AIM OF THE EXERCISE =>
Write out each record exactly as it stands. No pictures belong in the copy.

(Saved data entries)
..............................
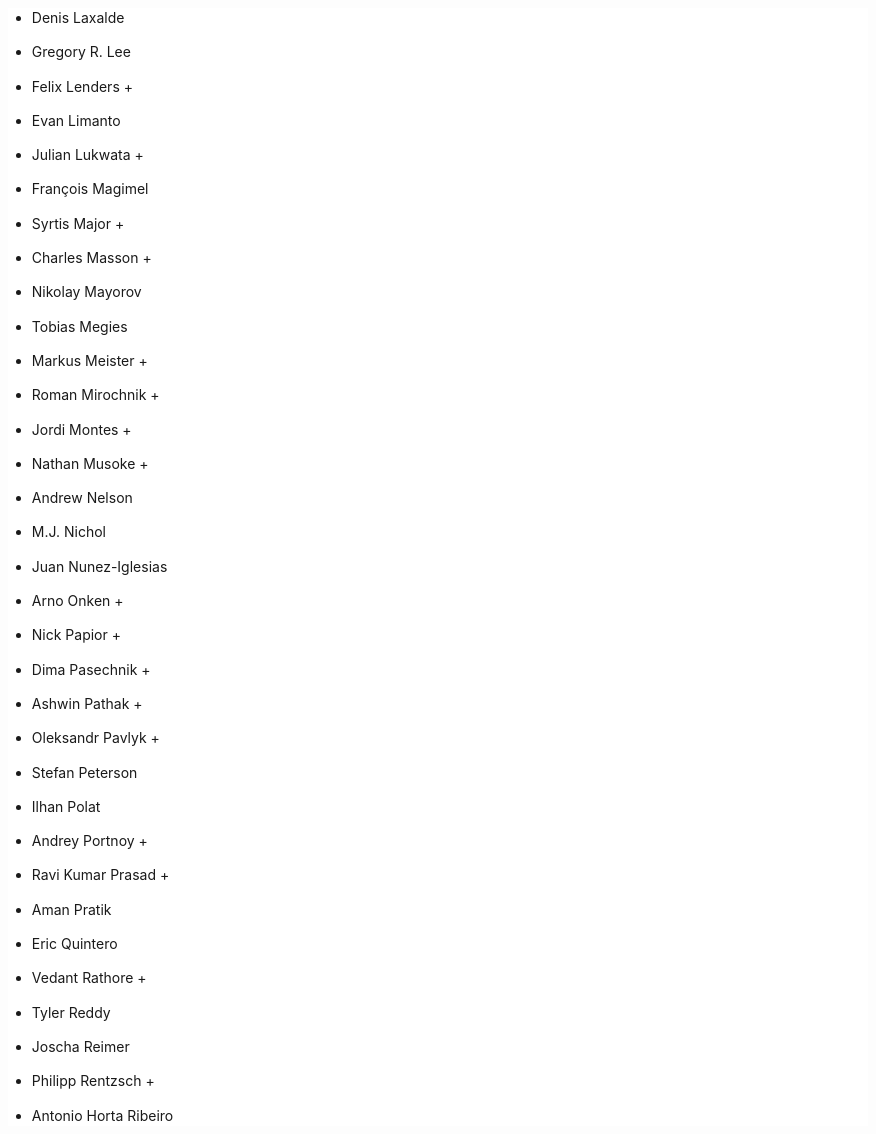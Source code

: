 +   Denis Laxalde

+   Gregory R. Lee

+   Felix Lenders +

+   Evan Limanto

+   Julian Lukwata +

+   François Magimel

+   Syrtis Major +

+   Charles Masson +

+   Nikolay Mayorov

+   Tobias Megies

+   Markus Meister +

+   Roman Mirochnik +

+   Jordi Montes +

+   Nathan Musoke +

+   Andrew Nelson

+   M.J. Nichol

+   Juan Nunez-Iglesias

+   Arno Onken +

+   Nick Papior +

+   Dima Pasechnik +

+   Ashwin Pathak +

+   Oleksandr Pavlyk +

+   Stefan Peterson

+   Ilhan Polat

+   Andrey Portnoy +

+   Ravi Kumar Prasad +

+   Aman Pratik

+   Eric Quintero

+   Vedant Rathore +

+   Tyler Reddy

+   Joscha Reimer

+   Philipp Rentzsch +

+   Antonio Horta Ribeiro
..............................
TASK RESPONSE =>
Source code

: +   Denis Laxalde

+   Gregory R. Lee

+   Felix Lenders +

+   Evan Limanto

+   Julian Lukwata +

+   François Magimel

+   Syrtis Major +

+   Charles Masson +

+   Nikolay Mayorov

+   Tobias Megies

+   Markus Meister +

+   Roman Mirochnik +

+   Jordi Montes +

+   Nathan Musoke +

+   Andrew Nelson

+   M.J. Nichol

+   Juan Nunez-Iglesias

+   Arno Onken +

+   Nick Papior +

+   Dima Pasechnik +

+   Ashwin Pathak +

+   Oleksandr Pavlyk +

+   Stefan Peterson

+   Ilhan Polat

+   Andrey Portnoy +

+   Ravi Kumar Prasad +

+   Aman Pratik

+   Eric Quintero

+   Vedant Rathore +

+   Tyler Reddy

+   Joscha Reimer

+   Philipp Rentzsch +

+   Antonio Horta Ribeiro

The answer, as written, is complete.